The lines wanted are those in the data below that include "getColorFromScore".

RAW DATA Start Marker

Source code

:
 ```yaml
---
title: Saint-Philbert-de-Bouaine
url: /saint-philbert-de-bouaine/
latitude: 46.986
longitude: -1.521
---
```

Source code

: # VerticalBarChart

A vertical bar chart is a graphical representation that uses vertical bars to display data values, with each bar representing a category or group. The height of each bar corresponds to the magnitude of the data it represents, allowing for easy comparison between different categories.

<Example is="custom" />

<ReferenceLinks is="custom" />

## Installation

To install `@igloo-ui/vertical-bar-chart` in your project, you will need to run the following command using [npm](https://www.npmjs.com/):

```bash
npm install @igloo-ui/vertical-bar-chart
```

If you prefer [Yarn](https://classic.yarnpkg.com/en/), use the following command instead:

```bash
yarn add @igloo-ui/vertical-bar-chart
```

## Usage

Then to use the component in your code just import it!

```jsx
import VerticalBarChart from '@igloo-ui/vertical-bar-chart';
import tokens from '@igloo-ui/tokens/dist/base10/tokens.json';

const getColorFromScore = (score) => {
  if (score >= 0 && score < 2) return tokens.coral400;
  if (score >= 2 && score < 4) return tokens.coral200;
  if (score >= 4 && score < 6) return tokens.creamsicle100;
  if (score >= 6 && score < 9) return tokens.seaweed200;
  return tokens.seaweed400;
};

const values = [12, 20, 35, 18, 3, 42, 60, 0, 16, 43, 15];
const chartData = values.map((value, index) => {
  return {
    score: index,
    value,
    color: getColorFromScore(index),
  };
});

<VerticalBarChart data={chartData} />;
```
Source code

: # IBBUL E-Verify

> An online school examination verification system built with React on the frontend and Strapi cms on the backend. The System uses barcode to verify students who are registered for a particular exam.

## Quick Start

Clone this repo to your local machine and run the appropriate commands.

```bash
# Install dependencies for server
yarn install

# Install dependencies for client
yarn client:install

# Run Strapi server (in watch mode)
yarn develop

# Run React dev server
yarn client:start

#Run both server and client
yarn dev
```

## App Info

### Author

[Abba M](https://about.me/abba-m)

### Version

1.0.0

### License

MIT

RAW DATA End Marker
RAW DATA Start Marker

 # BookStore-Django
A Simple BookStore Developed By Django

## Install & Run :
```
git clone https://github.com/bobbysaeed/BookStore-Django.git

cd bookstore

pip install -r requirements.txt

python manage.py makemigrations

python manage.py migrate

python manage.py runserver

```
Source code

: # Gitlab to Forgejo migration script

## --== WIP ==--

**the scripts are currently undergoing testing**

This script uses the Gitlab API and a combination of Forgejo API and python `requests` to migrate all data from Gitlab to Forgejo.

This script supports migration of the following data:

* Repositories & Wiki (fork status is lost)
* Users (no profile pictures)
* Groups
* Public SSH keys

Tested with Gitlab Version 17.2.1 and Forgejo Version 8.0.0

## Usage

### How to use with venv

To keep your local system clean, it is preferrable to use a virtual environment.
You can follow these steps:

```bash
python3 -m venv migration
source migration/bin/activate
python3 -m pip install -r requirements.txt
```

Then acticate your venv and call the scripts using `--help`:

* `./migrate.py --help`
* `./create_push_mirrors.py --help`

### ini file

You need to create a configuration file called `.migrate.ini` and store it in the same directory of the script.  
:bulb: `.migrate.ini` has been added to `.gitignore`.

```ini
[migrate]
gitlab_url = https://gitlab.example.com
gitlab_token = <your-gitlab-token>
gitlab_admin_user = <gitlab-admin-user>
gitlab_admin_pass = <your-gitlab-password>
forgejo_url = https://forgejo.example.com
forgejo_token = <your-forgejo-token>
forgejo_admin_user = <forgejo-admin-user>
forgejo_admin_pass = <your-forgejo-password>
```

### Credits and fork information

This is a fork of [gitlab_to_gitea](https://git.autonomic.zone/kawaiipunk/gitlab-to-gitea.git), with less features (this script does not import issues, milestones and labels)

RAW DATA End Marker
RAW DATA Start Marker

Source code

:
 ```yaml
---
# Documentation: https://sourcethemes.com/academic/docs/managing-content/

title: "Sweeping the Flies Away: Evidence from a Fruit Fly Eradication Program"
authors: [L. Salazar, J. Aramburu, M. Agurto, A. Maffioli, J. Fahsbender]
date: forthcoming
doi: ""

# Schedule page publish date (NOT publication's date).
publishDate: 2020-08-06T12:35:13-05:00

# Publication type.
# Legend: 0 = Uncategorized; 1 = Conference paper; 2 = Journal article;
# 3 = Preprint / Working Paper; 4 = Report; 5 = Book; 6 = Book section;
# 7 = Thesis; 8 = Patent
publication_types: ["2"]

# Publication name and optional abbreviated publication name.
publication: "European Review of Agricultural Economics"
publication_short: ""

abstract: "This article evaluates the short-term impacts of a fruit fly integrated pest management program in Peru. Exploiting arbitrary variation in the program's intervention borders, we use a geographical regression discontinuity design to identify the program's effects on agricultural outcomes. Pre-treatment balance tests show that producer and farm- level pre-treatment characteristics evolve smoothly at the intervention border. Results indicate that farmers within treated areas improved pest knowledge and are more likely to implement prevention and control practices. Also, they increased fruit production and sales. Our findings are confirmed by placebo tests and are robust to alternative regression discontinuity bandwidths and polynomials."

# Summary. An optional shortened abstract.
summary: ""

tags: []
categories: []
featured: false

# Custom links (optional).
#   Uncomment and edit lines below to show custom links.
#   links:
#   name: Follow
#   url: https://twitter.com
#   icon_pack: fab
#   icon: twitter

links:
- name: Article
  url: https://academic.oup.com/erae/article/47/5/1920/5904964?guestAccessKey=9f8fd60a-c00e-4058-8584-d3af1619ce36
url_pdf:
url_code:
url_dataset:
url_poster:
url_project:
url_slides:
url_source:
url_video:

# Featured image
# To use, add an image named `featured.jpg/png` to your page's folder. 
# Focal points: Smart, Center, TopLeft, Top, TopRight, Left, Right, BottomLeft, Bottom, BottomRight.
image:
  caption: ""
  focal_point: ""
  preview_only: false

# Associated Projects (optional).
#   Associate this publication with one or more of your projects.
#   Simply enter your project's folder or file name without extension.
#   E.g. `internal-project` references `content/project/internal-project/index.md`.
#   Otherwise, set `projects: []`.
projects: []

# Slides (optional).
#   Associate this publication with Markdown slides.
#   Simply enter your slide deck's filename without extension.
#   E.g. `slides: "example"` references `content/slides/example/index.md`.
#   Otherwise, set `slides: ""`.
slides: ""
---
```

RAW DATA End Marker

RESPONSE FOR THIS EXERCISE —
const getColorFromScore = (score) => {
    color: getColorFromScore(index),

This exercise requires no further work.